A irritação de Prata não é com a miséria em si. É com a tentativa de nomeá-la com algum cuidado. Sua crítica só é possível porque parte de um lugar social que nunca precisou da linguagem para existir. Nasceu pronto e bem acomodado. O incômodo é com o deslocamento simbólico: a expressão “pessoa em situação de rua” incomoda porque embaralha a fronteira entre quem pertence à cidade e quem atrapalha sua paisagem.
Não é novo esse tipo de narrativa disfarçada de crítica. É antigo. E persistente. O Brasil segue sendo o país em que elites cultas fingem engajamento para manter distância, disfarçam desprezo com ironia e posam de rebeldes enquanto reproduzem desigualdades. Fingem que escutam para não se implicar. Fingem humor para manter o riso do alto. Fingem entender para neutralizar a luta de classes. Quando a linguagem passa a incomodar mais do que a exclusão que tenta nomear, o nome disso não é lucidez. É cinismo. Dos finos, mas cinismo.
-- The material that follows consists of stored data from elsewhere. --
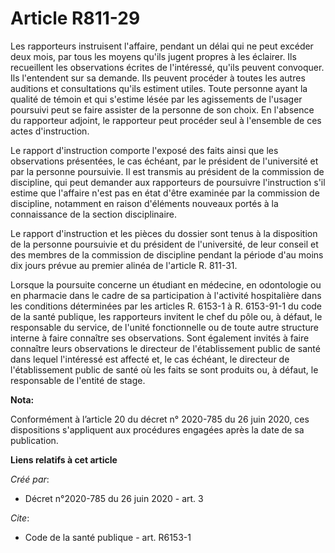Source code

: # Article R811-29

Les rapporteurs instruisent l'affaire, pendant un délai qui ne peut excéder deux mois, par tous les moyens qu'ils jugent
propres à les éclairer. Ils recueillent les observations écrites de l'intéressé, qu'ils peuvent convoquer. Ils l'entendent
sur sa demande. Ils peuvent procéder à toutes les autres auditions et consultations qu'ils estiment utiles. Toute personne
ayant la qualité de témoin et qui s'estime lésée par les agissements de l'usager poursuivi peut se faire assister de la
personne de son choix. En l'absence du rapporteur adjoint, le rapporteur peut procéder seul à l'ensemble de ces actes
d'instruction.

Le rapport d'instruction comporte l'exposé des faits ainsi que les observations présentées, le cas échéant, par le président
de l'université et par la personne poursuivie. Il est transmis au président de la commission de discipline, qui peut demander
aux rapporteurs de poursuivre l'instruction s'il estime que l'affaire n'est pas en état d'être examinée par la commission de
discipline, notamment en raison d'éléments nouveaux portés à la connaissance de la section disciplinaire.

Le rapport d'instruction et les pièces du dossier sont tenus à la disposition de la personne poursuivie et du président de
l'université, de leur conseil et des membres de la commission de discipline pendant la période d'au moins dix jours prévue au
premier alinéa de l'article R. 811-31.

Lorsque la poursuite concerne un étudiant en médecine, en odontologie ou en pharmacie dans le cadre de sa participation à
l'activité hospitalière dans les conditions déterminées par les articles R. 6153-1 à R. 6153-91-1 du code de la santé
publique, les rapporteurs invitent le chef du pôle ou, à défaut, le responsable du service, de l'unité fonctionnelle ou de
toute autre structure interne à faire connaître ses observations. Sont également invités à faire connaître leurs observations
le directeur de l'établissement public de santé dans lequel l'intéressé est affecté et, le cas échéant, le directeur de
l'établissement public de santé où les faits se sont produits ou, à défaut, le responsable de l'entité de stage.

**Nota:**

Conformément à l’article 20 du décret n° 2020-785 du 26 juin 2020, ces dispositions s'appliquent aux procédures engagées
après la date de sa publication.

**Liens relatifs à cet article**

_Créé par_:

  - Décret n°2020-785 du 26 juin 2020 - art. 3

_Cite_:

  - Code de la santé publique - art. R6153-1
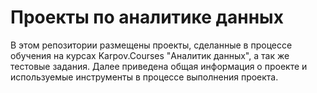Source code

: # Проекты по аналитике данных
В этом репозитории размещены проекты, сделанные в процессе обучения на курсах Karpov.Courses "Аналитик данных", а так же тестовые задания. Далее приведена общая информация о проекте и используемые инструменты в процессе выполнения проекта.
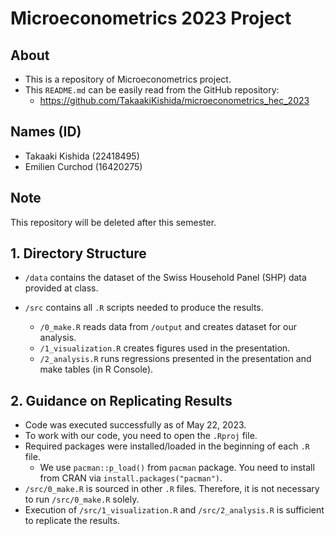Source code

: # Microeconometrics 2023 Project


## About 
- This is a repository of Microeconometrics project. 
- This `README.md` can be easily read from the GitHub repository: 
  - https://github.com/TakaakiKishida/microeconometrics_hec_2023


## Names (ID)
- Takaaki Kishida (22418495)
- Emilien Curchod (16420275)


## Note
This repository will be deleted after this semester. 


## 1. Directory Structure
- `/data` contains the dataset of the Swiss Household Panel (SHP) data provided at class.

- `/src` contains all `.R` scripts needed to produce the results. 
  - `/0_make.R` reads data from `/output` and creates dataset for our analysis.
  - `/1_visualization.R` creates figures used in the presentation.
  - `/2_analysis.R` runs regressions presented in the presentation and make tables (in R Console).


## 2. Guidance on Replicating Results
- Code was executed successfully as of May 22, 2023. 
- To work with our code, you need to open the `.Rproj` file. 
- Required packages were installed/loaded in the beginning of each `.R` file. 
  - We use `pacman::p_load()` from `pacman` package. You need to install from CRAN via `install.packages("pacman")`. 
- `/src/0_make.R` is sourced in other `.R` files. Therefore, it is not necessary to run `/src/0_make.R` solely. 
- Execution of `/src/1_visualization.R` and `/src/2_analysis.R` is sufficient to replicate the results. 
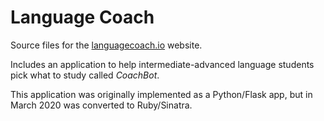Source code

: # Language Coach

Source files for the [languagecoach.io](http://www.languagecoach.io)
website.

Includes an application to help intermediate-advanced language
students pick what to study called *CoachBot*.

This application was originally implemented as a Python/Flask app, but
in March 2020 was converted to Ruby/Sinatra.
Linguagem não é adorno. É campo de disputa. Prata sabe bem disso. Quando se zomba de um termo como “pessoa em situação de rua”, não se está apenas rindo de uma escolha vocabular. Está se negando uma luta simbólica e política. Reduzindo uma conquista a um trocadilho. É despolitizante. E por mais que venha com bom humor e verniz literário, esse gesto é, sim, parte do mesmo regime de desumanização contra o qual se finge escrever.
(*) Ricardo Queiroz Pinheiro é bibliotecário, pesquisador e doutorando em Ciências Humanas e Sociais.